§ Input material:
----
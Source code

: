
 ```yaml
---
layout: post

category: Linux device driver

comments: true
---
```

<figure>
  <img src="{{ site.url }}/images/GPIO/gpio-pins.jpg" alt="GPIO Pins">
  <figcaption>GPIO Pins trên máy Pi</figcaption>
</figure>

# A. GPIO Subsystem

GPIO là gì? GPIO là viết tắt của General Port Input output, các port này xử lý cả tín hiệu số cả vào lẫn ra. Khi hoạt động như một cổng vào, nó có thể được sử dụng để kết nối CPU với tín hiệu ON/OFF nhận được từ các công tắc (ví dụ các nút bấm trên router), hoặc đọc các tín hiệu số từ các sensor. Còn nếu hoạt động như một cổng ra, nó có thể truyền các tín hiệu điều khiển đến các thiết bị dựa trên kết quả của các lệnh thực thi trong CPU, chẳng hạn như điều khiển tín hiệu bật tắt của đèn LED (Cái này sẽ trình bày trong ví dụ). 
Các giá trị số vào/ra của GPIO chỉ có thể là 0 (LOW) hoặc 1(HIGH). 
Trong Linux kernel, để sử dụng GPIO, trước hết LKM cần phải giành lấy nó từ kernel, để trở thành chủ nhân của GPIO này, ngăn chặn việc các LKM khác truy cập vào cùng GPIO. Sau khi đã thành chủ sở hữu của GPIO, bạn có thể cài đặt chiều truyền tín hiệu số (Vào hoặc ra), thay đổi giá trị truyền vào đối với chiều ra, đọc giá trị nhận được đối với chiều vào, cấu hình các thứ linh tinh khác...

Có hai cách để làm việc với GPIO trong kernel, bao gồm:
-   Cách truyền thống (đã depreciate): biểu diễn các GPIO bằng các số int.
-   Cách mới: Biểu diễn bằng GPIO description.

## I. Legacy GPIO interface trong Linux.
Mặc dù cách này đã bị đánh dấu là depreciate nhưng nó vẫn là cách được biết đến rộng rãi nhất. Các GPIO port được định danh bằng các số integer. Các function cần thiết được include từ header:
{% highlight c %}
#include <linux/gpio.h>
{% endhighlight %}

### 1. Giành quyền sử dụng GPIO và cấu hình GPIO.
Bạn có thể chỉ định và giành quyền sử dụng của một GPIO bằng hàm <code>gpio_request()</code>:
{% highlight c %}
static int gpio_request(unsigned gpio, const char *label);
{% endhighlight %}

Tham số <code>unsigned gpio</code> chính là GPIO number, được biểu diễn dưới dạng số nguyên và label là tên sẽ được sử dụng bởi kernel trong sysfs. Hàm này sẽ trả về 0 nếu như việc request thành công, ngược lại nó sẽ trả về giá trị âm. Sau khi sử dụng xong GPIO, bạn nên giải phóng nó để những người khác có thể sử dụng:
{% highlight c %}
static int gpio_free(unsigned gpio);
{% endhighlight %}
----
§ Work item: Repeat, word for word, every line from the line that contains "## I. Legacy GPIO interface trong Linux." to the end of the entries; include both of those lines and no others.

§ Output of the exercise:
## I. Legacy GPIO interface trong Linux.
Mặc dù cách này đã bị đánh dấu là depreciate nhưng nó vẫn là cách được biết đến rộng rãi nhất. Các GPIO port được định danh bằng các số integer. Các function cần thiết được include từ header:
{% highlight c %}
#include <linux/gpio.h>
{% endhighlight %}

### 1. Giành quyền sử dụng GPIO và cấu hình GPIO.
Bạn có thể chỉ định và giành quyền sử dụng của một GPIO bằng hàm <code>gpio_request()</code>:
{% highlight c %}
static int gpio_request(unsigned gpio, const char *label);
{% endhighlight %}

Tham số <code>unsigned gpio</code> chính là GPIO number, được biểu diễn dưới dạng số nguyên và label là tên sẽ được sử dụng bởi kernel trong sysfs. Hàm này sẽ trả về 0 nếu như việc request thành công, ngược lại nó sẽ trả về giá trị âm. Sau khi sử dụng xong GPIO, bạn nên giải phóng nó để những người khác có thể sử dụng:
{% highlight c %}
static int gpio_free(unsigned gpio);
{% endhighlight %}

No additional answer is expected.